Royal Canin Yorkie Puppy Dog Food Review
The Royal Canin Corporation was founded in 1958 and is one of the leading pet food manufacturers in the world. They produce over 1,000 different brands of dog food products, including their own line called “Canine Health” which includes all natural ingredients and no antibiotics or hormones.
Their main product lines include “Healthy Choice”, “Ultimate Nutrition”, “Puppy Chow”, and others.
The company’s headquarters are located in North Carolina, USA.
They have been producing dog food since the early 1960s and they still continue to do so today. They manufacture most of their products at their Ralston plant in Georgia.
The Ralston plant produces over 100 different breeds of dogs and cat foods, but the majority of its production goes towards Royal Canin products.
Their primary focus is on the production of dog food. However, they also sell other pet supplies such as collars, leashes, bowls and litter trays.
They even offer a line of cat litter!
Rescue Time For Yorkies?
If you are a true dog lover, then you are probably already spending a good amount of your free time playing and interacting with your pet. However, you may not be giving as much attention to your dog’s overall well being – things like feeding time, walking time, bathroom breaks, playing time and sleeping time.

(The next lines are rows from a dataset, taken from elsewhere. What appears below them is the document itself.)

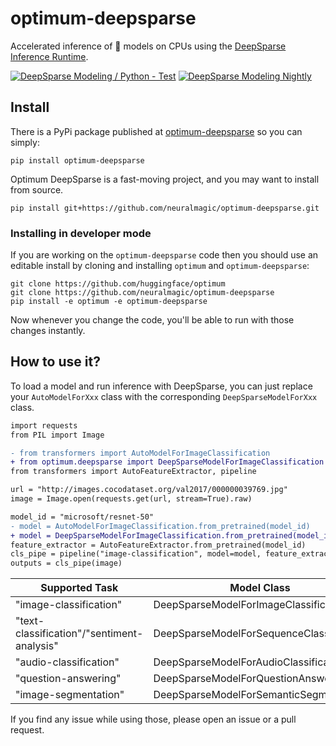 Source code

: # optimum-deepsparse

Accelerated inference of 🤗 models on CPUs using the [DeepSparse Inference Runtime](https://github.com/neuralmagic/deepsparse).

[![DeepSparse Modeling / Python - Test](https://github.com/neuralmagic/optimum-deepsparse/actions/workflows/test_check.yaml/badge.svg)](https://github.com/neuralmagic/optimum-deepsparse/actions/workflows/test_check.yaml)
[![DeepSparse Modeling Nightly](https://github.com/neuralmagic/optimum-deepsparse/actions/workflows/test_nightly.yaml/badge.svg)](https://github.com/neuralmagic/optimum-deepsparse/actions/workflows/test_nightly.yaml)

## Install

There is a PyPi package published at [optimum-deepsparse](https://pypi.org/project/optimum-deepsparse/) so you can simply:

`pip install optimum-deepsparse`

Optimum DeepSparse is a fast-moving project, and you may want to install from source.

`pip install git+https://github.com/neuralmagic/optimum-deepsparse.git`

### Installing in developer mode

If you are working on the `optimum-deepsparse` code then you should use an editable install by cloning and installing `optimum` and `optimum-deepsparse`:

```
git clone https://github.com/huggingface/optimum
git clone https://github.com/neuralmagic/optimum-deepsparse
pip install -e optimum -e optimum-deepsparse
```

Now whenever you change the code, you'll be able to run with those changes instantly.


## How to use it?
To load a model and run inference with DeepSparse, you can just replace your `AutoModelForXxx` class with the corresponding `DeepSparseModelForXxx` class. 

```diff
import requests
from PIL import Image

- from transformers import AutoModelForImageClassification
+ from optimum.deepsparse import DeepSparseModelForImageClassification
from transformers import AutoFeatureExtractor, pipeline

url = "http://images.cocodataset.org/val2017/000000039769.jpg"
image = Image.open(requests.get(url, stream=True).raw)

model_id = "microsoft/resnet-50"
- model = AutoModelForImageClassification.from_pretrained(model_id)
+ model = DeepSparseModelForImageClassification.from_pretrained(model_id, export=True, input_shapes="[1,3,224,224]")
feature_extractor = AutoFeatureExtractor.from_pretrained(model_id)
cls_pipe = pipeline("image-classification", model=model, feature_extractor=feature_extractor)
outputs = cls_pipe(image)
```

| Supported Task                              | Model Class |
| ------------------------------------------- | ------------- |
| "image-classification"                      | DeepSparseModelForImageClassification  |
| "text-classification"/"sentiment-analysis"  | DeepSparseModelForSequenceClassification  |
| "audio-classification"                      | DeepSparseModelForAudioClassification  |
| "question-answering"                        | DeepSparseModelForQuestionAnswering  |
| "image-segmentation"                        | DeepSparseModelForSemanticSegmentation  |

If you find any issue while using those, please open an issue or a pull request.

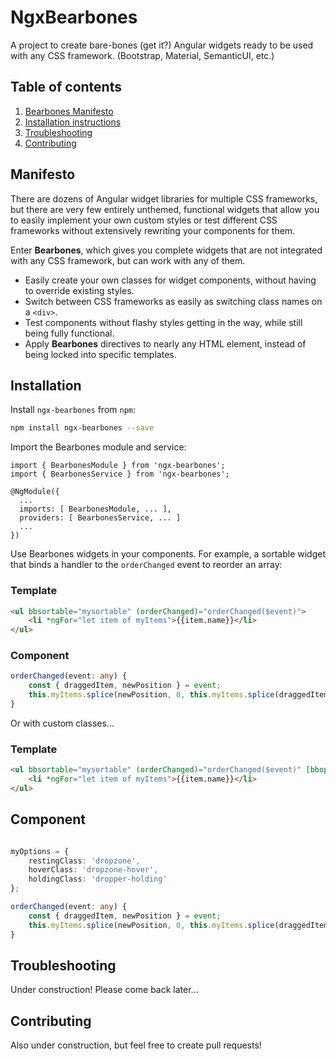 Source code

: # NgxBearbones

A project to create bare-bones (get it?) Angular widgets ready to be used with any CSS framework. (Bootstrap, Material, SemanticUI, etc.)

## Table of contents
1. [Bearbones Manifesto](#manifesto)
2. [Installation instructions](#installation-instructions)
3. [Troubleshooting](#troubleshooting)
4. [Contributing](#contribution)

## Manifesto

There are dozens of Angular widget libraries for multiple CSS frameworks, but there are very few entirely unthemed, functional widgets that allow you to easily implement your own custom styles or test different CSS frameworks without extensively rewriting your components for them.

Enter **Bearbones**, which gives you complete widgets that are not integrated with any CSS framework, but can work with any of them.

* Easily create your own classes for widget components, without having to override existing styles.
* Switch between CSS frameworks as easily as switching class names on a `<div>`.
* Test components without flashy styles getting in the way, while still being fully functional.
* Apply **Bearbones** directives to nearly any HTML element, instead of being locked into specific templates.

## Installation

Install `ngx-bearbones` from `npm`:
```bash
npm install ngx-bearbones --save
```

Import the Bearbones module and service:
```
import { BearbonesModule } from 'ngx-bearbones';
import { BearbonesService } from 'ngx-bearbones';

@NgModule({
  ...
  imports: [ BearbonesModule, ... ],
  providers: [ BearbonesService, ... ]
  ...
})
```

Use Bearbones widgets in your components. For example, a sortable widget that binds a handler to the `orderChanged` event to reorder an array:

### Template

```HTML
<ul bbsortable="mysortable" (orderChanged)="orderChanged($event)">
    <li *ngFor="let item of myItems">{{item.name}}</li>
</ul>
```

### Component

```typescript
orderChanged(event: any) {
    const { draggedItem, newPosition } = event;
    this.myItems.splice(newPosition, 0, this.myItems.splice(draggedItem, 1)[0]);
}
```

Or with custom classes...

### Template
```HTML
<ul bbsortable="mysortable" (orderChanged)="orderChanged($event)" [bboptions]="myOptions">
    <li *ngFor="let item of myItems">{{item.name}}</li>
</ul>
```

## Component

```typescript

myOptions = {
    restingClass: 'dropzone',
    hoverClass: 'dropzone-hover',
    holdingClass: 'dropper-holding'
};

orderChanged(event: any) {
    const { draggedItem, newPosition } = event;
    this.myItems.splice(newPosition, 0, this.myItems.splice(draggedItem, 1)[0]);
}
```

## Troubleshooting

Under construction! Please come back later...

## Contributing

Also under construction, but feel free to create pull requests!
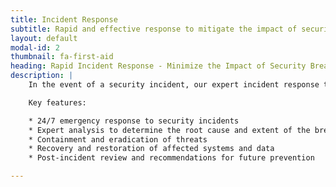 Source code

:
 ```yaml
---
title: Incident Response
subtitle: Rapid and effective response to mitigate the impact of security incidents and ensure swift recovery.
layout: default
modal-id: 2
thumbnail: fa-first-aid
heading: Rapid Incident Response - Minimize the Impact of Security Breaches
description: |
    In the event of a security incident, our expert incident response team is ready to jump into action, providing immediate assistance to mitigate the impact and ensure swift recovery. We will work closely with your organization to identify the root cause of the incident, contain the threat, and develop a comprehensive plan for remediation and prevention.

    Key features:

    * 24/7 emergency response to security incidents  
    * Expert analysis to determine the root cause and extent of the breach  
    * Containment and eradication of threats  
    * Recovery and restoration of affected systems and data  
    * Post-incident review and recommendations for future prevention

---
```

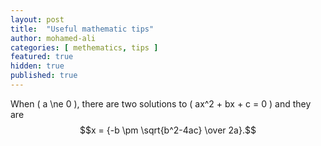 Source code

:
 ```yaml
---
layout: post
title:  "Useful mathematic tips"
author: mohamed-ali
categories: [ methematics, tips ]
featured: true
hidden: true
published: true
---
```


When \( a \ne 0 \), there are two solutions to \( ax^2 + bx + c = 0 \) and they are
$$x = {-b \pm \sqrt{b^2-4ac} \over 2a}.$$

Like all animals, dogs need routine and structure in their lives. A Yorkie is no exception.
But for that matter, neither are full-sized dogs. In fact, a Yorkie may require more attention to details of their day to day routines since they tend to live much longer than larger breeds – some living up to 20 years or more!
So how can you be sure that you are giving your dog everything it needs each and every day? And more importantly, how can you be sure that you are providing your dog with the best possible life?
One of the first things that you can do to make sure your Yorkie is getting everything it needs is to limit its exposure to other dogs. While it may be true that it’s a dog-eat-dog world out there and your Yorkie may be top dog, it doesn’t necessarily need to interact with other dogs every day. While it may enjoy the company of other canines, it is not necessary and it could actually be a hindrance to its health in the long run.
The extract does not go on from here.